Foot Pain Third Trimester: Causes, Relief and When to Worry

Your body has done incredible work over the past several months, but foot pain third trimester hits differently. The swelling, the aching arches, the sharp heel pain that greets you first thing in the morning, it all tends to peak right when you’re already carrying the most weight and getting the least sleep. You’re not imagining it, and you’re far from alone in dealing with it.

Late-pregnancy foot pain has real, identifiable causes, from hormonal changes that loosen your ligaments to fluid retention that can make your shoes feel two sizes too small. The good news is that most of these issues respond well to straightforward treatment, and knowing what’s behind the pain helps you figure out what actually works. It also helps you recognize the handful of situations that do need a doctor’s attention.

At Achilles Foot and Ankle Center, our podiatrists across Central Virginia regularly treat pregnant patients dealing with exactly these problems. Below, we’ll walk through why your feet hurt during the third trimester, what you can do at home for relief, and the warning signs that mean it’s time to come in for an evaluation.

Why foot pain often gets worse in the third trimester

Several biological changes collide in the final months of pregnancy, and your feet absorb most of the impact. Understanding what’s happening inside your body makes the pain make sense and points you toward solutions that actually address the root cause rather than just masking discomfort.

Your ligaments are loosening throughout your body

Your body produces a hormone called relaxin starting early in pregnancy, but its effects become most pronounced by the third trimester. Relaxin loosens the ligaments in your pelvis to prepare for delivery, but it doesn’t target only one area. It affects every joint in your body, including the ones in your feet. When the ligaments that normally hold your arch structure in place become lax, your foot can flatten and spread with each step, straining tissue that wasn’t designed to work that way.

Many patients are surprised to find their foot size permanently increases by a half size or more after pregnancy, which is a direct result of this ligament loosening.

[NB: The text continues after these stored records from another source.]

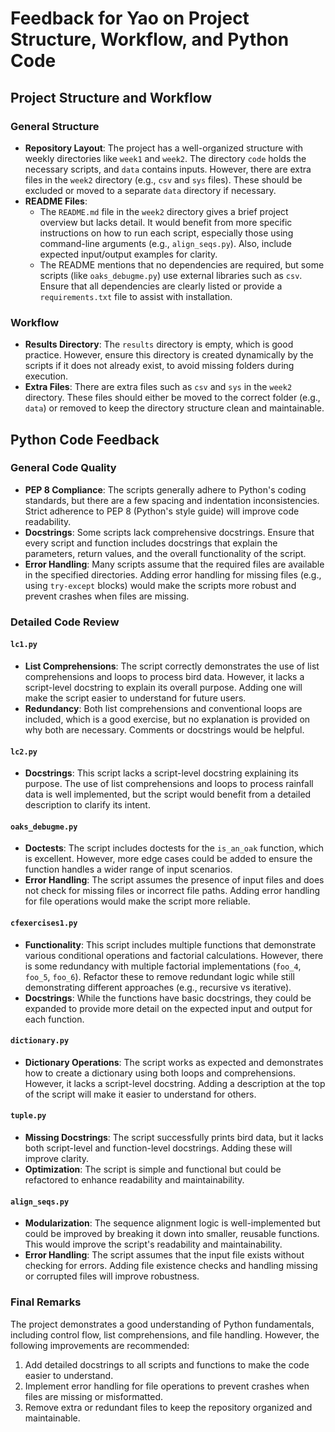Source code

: 
# Feedback for Yao on Project Structure, Workflow, and Python Code

## Project Structure and Workflow

### General Structure
- **Repository Layout**: The project has a well-organized structure with weekly directories like `week1` and `week2`. The directory `code` holds the necessary scripts, and `data` contains inputs. However, there are extra files in the `week2` directory (e.g., `csv` and `sys` files). These should be excluded or moved to a separate `data` directory if necessary.
- **README Files**:
  - The `README.md` file in the `week2` directory gives a brief project overview but lacks detail. It would benefit from more specific instructions on how to run each script, especially those using command-line arguments (e.g., `align_seqs.py`). Also, include expected input/output examples for clarity.
  - The README mentions that no dependencies are required, but some scripts (like `oaks_debugme.py`) use external libraries such as `csv`. Ensure that all dependencies are clearly listed or provide a `requirements.txt` file to assist with installation.

### Workflow
- **Results Directory**: The `results` directory is empty, which is good practice. However, ensure this directory is created dynamically by the scripts if it does not already exist, to avoid missing folders during execution.
- **Extra Files**: There are extra files such as `csv` and `sys` in the `week2` directory. These files should either be moved to the correct folder (e.g., `data`) or removed to keep the directory structure clean and maintainable.

## Python Code Feedback

### General Code Quality
- **PEP 8 Compliance**: The scripts generally adhere to Python's coding standards, but there are a few spacing and indentation inconsistencies. Strict adherence to PEP 8 (Python's style guide) will improve code readability.
- **Docstrings**: Some scripts lack comprehensive docstrings. Ensure that every script and function includes docstrings that explain the parameters, return values, and the overall functionality of the script.
- **Error Handling**: Many scripts assume that the required files are available in the specified directories. Adding error handling for missing files (e.g., using `try-except` blocks) would make the scripts more robust and prevent crashes when files are missing.

### Detailed Code Review

#### `lc1.py`
- **List Comprehensions**: The script correctly demonstrates the use of list comprehensions and loops to process bird data. However, it lacks a script-level docstring to explain its overall purpose. Adding one will make the script easier to understand for future users.
- **Redundancy**: Both list comprehensions and conventional loops are included, which is a good exercise, but no explanation is provided on why both are necessary. Comments or docstrings would be helpful.

#### `lc2.py`
- **Docstrings**: This script lacks a script-level docstring explaining its purpose. The use of list comprehensions and loops to process rainfall data is well implemented, but the script would benefit from a detailed description to clarify its intent.

#### `oaks_debugme.py`
- **Doctests**: The script includes doctests for the `is_an_oak` function, which is excellent. However, more edge cases could be added to ensure the function handles a wider range of input scenarios.
- **Error Handling**: The script assumes the presence of input files and does not check for missing files or incorrect file paths. Adding error handling for file operations would make the script more reliable.

#### `cfexercises1.py`
- **Functionality**: This script includes multiple functions that demonstrate various conditional operations and factorial calculations. However, there is some redundancy with multiple factorial implementations (`foo_4`, `foo_5`, `foo_6`). Refactor these to remove redundant logic while still demonstrating different approaches (e.g., recursive vs iterative).
- **Docstrings**: While the functions have basic docstrings, they could be expanded to provide more detail on the expected input and output for each function.

#### `dictionary.py`
- **Dictionary Operations**: The script works as expected and demonstrates how to create a dictionary using both loops and comprehensions. However, it lacks a script-level docstring. Adding a description at the top of the script will make it easier to understand for others.

#### `tuple.py`
- **Missing Docstrings**: The script successfully prints bird data, but it lacks both script-level and function-level docstrings. Adding these will improve clarity.
- **Optimization**: The script is simple and functional but could be refactored to enhance readability and maintainability.

#### `align_seqs.py`
- **Modularization**: The sequence alignment logic is well-implemented but could be improved by breaking it down into smaller, reusable functions. This would improve the script's readability and maintainability.
- **Error Handling**: The script assumes that the input file exists without checking for errors. Adding file existence checks and handling missing or corrupted files will improve robustness.

### Final Remarks
The project demonstrates a good understanding of Python fundamentals, including control flow, list comprehensions, and file handling. However, the following improvements are recommended:
1. Add detailed docstrings to all scripts and functions to make the code easier to understand.
2. Implement error handling for file operations to prevent crashes when files are missing or misformatted.
3. Remove extra or redundant files to keep the repository organized and maintainable.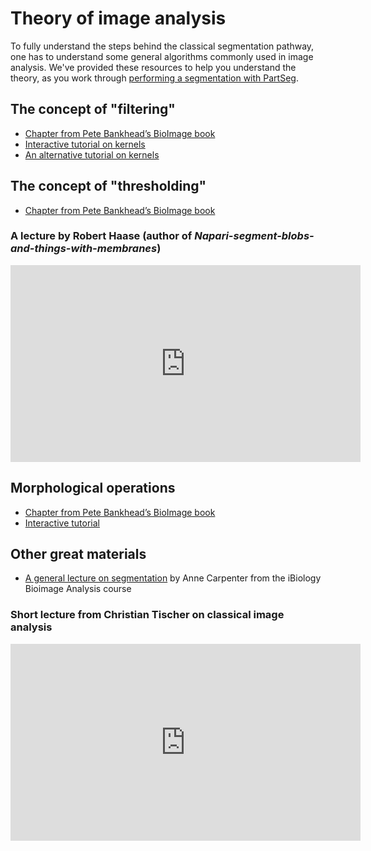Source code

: # Theory of image analysis

To fully understand the steps behind the classical segmentation pathway, one has to understand some general algorithms commonly used in image analysis. We've provided these resources to help you understand the theory, as you work through [performing a segmentation with PartSeg](partseg-nuclei.md). 

## The concept of "filtering"

- [Chapter from Pete Bankhead’s BioImage book](https://bioimagebook.github.io/chapters/2-processing/4-filters/filters.html)
- [Interactive tutorial on kernels](https://www.olympus-lifescience.com/en/microscope-resource/primer/java/digitalimaging/processing/convolutionkernels/)
- [An alternative tutorial on kernels](https://setosa.io/ev/image-kernels/)

## The concept of "thresholding"

- [Chapter from Pete Bankhead’s BioImage book](https://bioimagebook.github.io/chapters/2-processing/3-thresholding/thresholding.html)

### A lecture by Robert Haase (author of *Napari-segment-blobs-and-things-with-membranes*)

<center><iframe width="560" height="315" src="https://www.youtube.com/embed/LT8L3vSLQ2Q" title="YouTube video player" frameborder="0" allow="accelerometer; autoplay; clipboard-write; encrypted-media; gyroscope; picture-in-picture" allowfullscreen></iframe></center>

## Morphological operations

- [Chapter from Pete Bankhead’s BioImage book](https://bioimagebook.github.io/chapters/2-processing/4-filters/filters.html)
- [Interactive tutorial](https://micro.magnet.fsu.edu/primer/java/digitalimaging/russ/erosiondilation/index.html)

## Other great materials

- [A general lecture on segmentation](https://www.ibiology.org/techniques/bioimage-analysis/#part-3) by Anne Carpenter from the iBiology Bioimage Analysis course

### Short lecture from Christian Tischer on classical image analysis

<center><iframe width="560" height="315" src="https://www.youtube.com/embed/0PP38Z0CNMI" title="YouTube video player" frameborder="0" allow="accelerometer; autoplay; clipboard-write; encrypted-media; gyroscope; picture-in-picture" allowfullscreen></iframe></center>
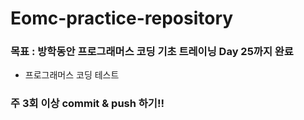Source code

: # Eomc-practice-repository


### 목표 : 방학동안 프로그래머스 코딩 기초 트레이닝 Day 25까지 완료
- 프로그래머스 코딩 테스트

### 주 3회 이상 commit & push 하기!!
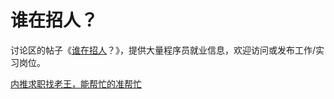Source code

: # 谁在招人？

讨论区的帖子《[谁在招人](https://github.com/martinageradams/WhoIsHiring/issues/1)？》，提供大量程序员就业信息，欢迎访问或发布工作/实习岗位。

[内推求职找老王，能帮忙的准帮忙](https://mp.weixin.qq.com/s?__biz=MzIzMTc4NzIyNw==&mid=2247488916&idx=1&sn=18d4206467b634c39fc9b32d34955b0a&chksm=e89f8a20dfe8033682b909231d64500e815262db691cd1c12d7fb2415bf8bbbe360fbfa82a5f&token=2100745768&lang=zh_CN#rd)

Your weight and center of gravity have shifted

By the third trimester, most women have gained 25 to 35 pounds compared to pre-pregnancy weight, and that number is concentrated at the front of your body. Your center of gravity shifts forward, which changes the way you walk and distributes more pressure across the heel and ball of your foot than normal biomechanics would. Over weeks and months, that added load wears on tendons, fascia, and joints that were already working harder due to hormonal changes.

Fluid retention builds pressure in your feet and ankles

Swelling is one of the most common complaints tied to foot pain third trimester, and it has a straightforward cause. Your blood volume nearly doubles during pregnancy, and your growing uterus puts pressure on the large veins that return blood from your lower body. Fluid pools in your feet and ankles, especially after standing or sitting for long periods, which stretches tissue and creates an aching, heavy sensation that worsens as the day goes on.

Common third-trimester foot pain patterns and causes

Not all foot pain third trimester feels the same, and the location of your pain is usually a reliable clue to what’s causing it. Identifying your specific pattern helps you choose the right relief strategy instead of guessing.

Common third-trimester foot pain patterns and causes

Plantar fasciitis and heel pain

The plantar fascia is a thick band of tissue that runs along the bottom of your foot from your heel to your toes. When relaxin loosens your arch and added weight increases the load on that tissue, small tears and inflammation develop. You’ll typically feel a sharp, stabbing pain in your heel, especially with your first steps in the morning or after sitting for a while.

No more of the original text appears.